Erdoğan'ın bunun suçunu millete atmanın ancak acizlerin ve gafillerin yöntemi olabileceğine vurgu yaptığı belirtilerek, “Hatayı, kusuru, yanlışı millette aramak, bizim geleneğimizde asla yoktur. Biz siyasi hayatımızın hiçbir döneminde böyle bir yola başvurmadık, şimdi de başvurmayacağız. Açık söylüyorum, şahsım dâhil bu masanın etrafında oturan hiçbir arkadaşım, 31 Mart seçim sonuçlarının sorumluluğundan kaçamaz. Başkalarını hesaba çekmeden önce kendimizi hesaba çekeceğiz. İğneyi kendinize çuvaldızı başkasına batırmanızı istiyorum” ifadelerini kullandığı öğrenildi.
Şehirlerde yaşadıkları oy kaybının tek bir nedene ve başlığa indirgemenin “kolaycılık” olacağını söylediği öğrenilen Erdoğan'ın Hatay’ı bir başarı örneği olarak kurmaylarına gösterdiği bildirildi.
"Hiç kimsenin 22 senelik zorlu bir mücadeleyi heba ve heder etmesine izin veremeyiz"
Erdoğan'ın konuşmasını şu sözlerle sonlandırdığı öğrenildi:
“Ya hatalarımızı görerek kendimizi toparlarız ya da güneşi gören buz misali erimeye devam ederiz.
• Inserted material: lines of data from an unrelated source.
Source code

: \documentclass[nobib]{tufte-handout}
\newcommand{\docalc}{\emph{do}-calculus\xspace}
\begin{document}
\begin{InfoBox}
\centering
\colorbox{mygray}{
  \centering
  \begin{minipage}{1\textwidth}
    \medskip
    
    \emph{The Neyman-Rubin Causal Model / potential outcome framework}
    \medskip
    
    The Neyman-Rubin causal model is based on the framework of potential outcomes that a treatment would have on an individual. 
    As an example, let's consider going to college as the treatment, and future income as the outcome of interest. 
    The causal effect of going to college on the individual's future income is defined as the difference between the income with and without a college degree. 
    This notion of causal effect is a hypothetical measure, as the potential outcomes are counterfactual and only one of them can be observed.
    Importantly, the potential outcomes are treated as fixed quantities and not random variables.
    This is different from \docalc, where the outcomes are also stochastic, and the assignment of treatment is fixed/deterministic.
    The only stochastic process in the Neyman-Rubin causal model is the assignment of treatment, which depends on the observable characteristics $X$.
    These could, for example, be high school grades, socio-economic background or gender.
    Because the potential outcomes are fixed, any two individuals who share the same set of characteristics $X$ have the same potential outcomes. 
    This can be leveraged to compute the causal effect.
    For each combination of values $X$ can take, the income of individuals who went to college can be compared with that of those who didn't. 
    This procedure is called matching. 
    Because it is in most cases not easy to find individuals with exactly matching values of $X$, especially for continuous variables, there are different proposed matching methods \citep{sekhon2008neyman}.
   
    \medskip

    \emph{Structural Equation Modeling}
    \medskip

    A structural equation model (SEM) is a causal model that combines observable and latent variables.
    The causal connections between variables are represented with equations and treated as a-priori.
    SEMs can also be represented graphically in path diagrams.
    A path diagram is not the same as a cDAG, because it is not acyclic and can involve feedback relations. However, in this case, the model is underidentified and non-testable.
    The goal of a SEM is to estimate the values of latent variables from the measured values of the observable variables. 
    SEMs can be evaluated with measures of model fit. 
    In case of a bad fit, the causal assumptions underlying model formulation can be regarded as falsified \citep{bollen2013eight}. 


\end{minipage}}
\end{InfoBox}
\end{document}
Ya başından sonuna kadar işimizi dört dörtlük yaparız ya da çok daha ağır bedeller ödemekten kurtulamayız. Ya milletimizle olan gönül köprülerimizi yeniden güçlendiririz ya da eleştirdiğimiz partilere benzemekten kendimizi alıkoyamayız. Kim olursa olsun hiç kimsenin 22 yıllık birikimi, 22 senelik zorlu bir mücadeleyi heba ve heder etmesine izin veremeyiz, buna müsaade etmeyeceğiz.”